[[ DATA SHOWN, beginning ]]

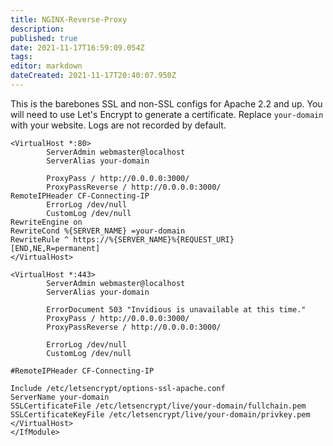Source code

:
 ```yaml
---
title: NGINX-Reverse-Proxy
description: 
published: true
date: 2021-11-17T16:59:09.054Z
tags: 
editor: markdown
dateCreated: 2021-11-17T20:40:07.950Z
---
```


This is the barebones SSL and non-SSL configs for Apache 2.2 and up. You will need to use Let's Encrypt to generate a certificate. Replace `your-domain` with your website. Logs are not recorded by default.

```
<VirtualHost *:80>
        ServerAdmin webmaster@localhost
        ServerAlias your-domain

        ProxyPass / http://0.0.0.0:3000/
        ProxyPassReverse / http://0.0.0.0:3000/
RemoteIPHeader CF-Connecting-IP
        ErrorLog /dev/null
        CustomLog /dev/null
RewriteEngine on
RewriteCond %{SERVER_NAME} =your-domain
RewriteRule ^ https://%{SERVER_NAME}%{REQUEST_URI} [END,NE,R=permanent]
</VirtualHost>

<VirtualHost *:443>
        ServerAdmin webmaster@localhost
        ServerAlias your-domain

        ErrorDocument 503 "Invidious is unavailable at this time."
        ProxyPass / http://0.0.0.0:3000/
        ProxyPassReverse / http://0.0.0.0:3000/

        ErrorLog /dev/null
        CustomLog /dev/null

#RemoteIPHeader CF-Connecting-IP

Include /etc/letsencrypt/options-ssl-apache.conf
ServerName your-domain
SSLCertificateFile /etc/letsencrypt/live/your-domain/fullchain.pem
SSLCertificateKeyFile /etc/letsencrypt/live/your-domain/privkey.pem
</VirtualHost>
</IfModule>
```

[[ DATA SHOWN, end ]]

§ WORK TO BE COMPLETED: Every line of the data above should be quoted exactly. Omit the pictures.

§ TASK ANSWER:
Source code

:
 ```yaml
---
title: NGINX-Reverse-Proxy
description: 
published: true
date: 2021-11-17T16:59:09.054Z
tags: 
editor: markdown
dateCreated: 2021-11-17T20:40:07.950Z
---
```


This is the barebones SSL and non-SSL configs for Apache 2.2 and up. You will need to use Let's Encrypt to generate a certificate. Replace `your-domain` with your website. Logs are not recorded by default.

```
<VirtualHost *:80>
        ServerAdmin webmaster@localhost
        ServerAlias your-domain

        ProxyPass / http://0.0.0.0:3000/
        ProxyPassReverse / http://0.0.0.0:3000/
RemoteIPHeader CF-Connecting-IP
        ErrorLog /dev/null
        CustomLog /dev/null
RewriteEngine on
RewriteCond %{SERVER_NAME} =your-domain
RewriteRule ^ https://%{SERVER_NAME}%{REQUEST_URI} [END,NE,R=permanent]
</VirtualHost>

<VirtualHost *:443>
        ServerAdmin webmaster@localhost
        ServerAlias your-domain

        ErrorDocument 503 "Invidious is unavailable at this time."
        ProxyPass / http://0.0.0.0:3000/
        ProxyPassReverse / http://0.0.0.0:3000/

        ErrorLog /dev/null
        CustomLog /dev/null

#RemoteIPHeader CF-Connecting-IP

Include /etc/letsencrypt/options-ssl-apache.conf
ServerName your-domain
SSLCertificateFile /etc/letsencrypt/live/your-domain/fullchain.pem
SSLCertificateKeyFile /etc/letsencrypt/live/your-domain/privkey.pem
</VirtualHost>
</IfModule>
```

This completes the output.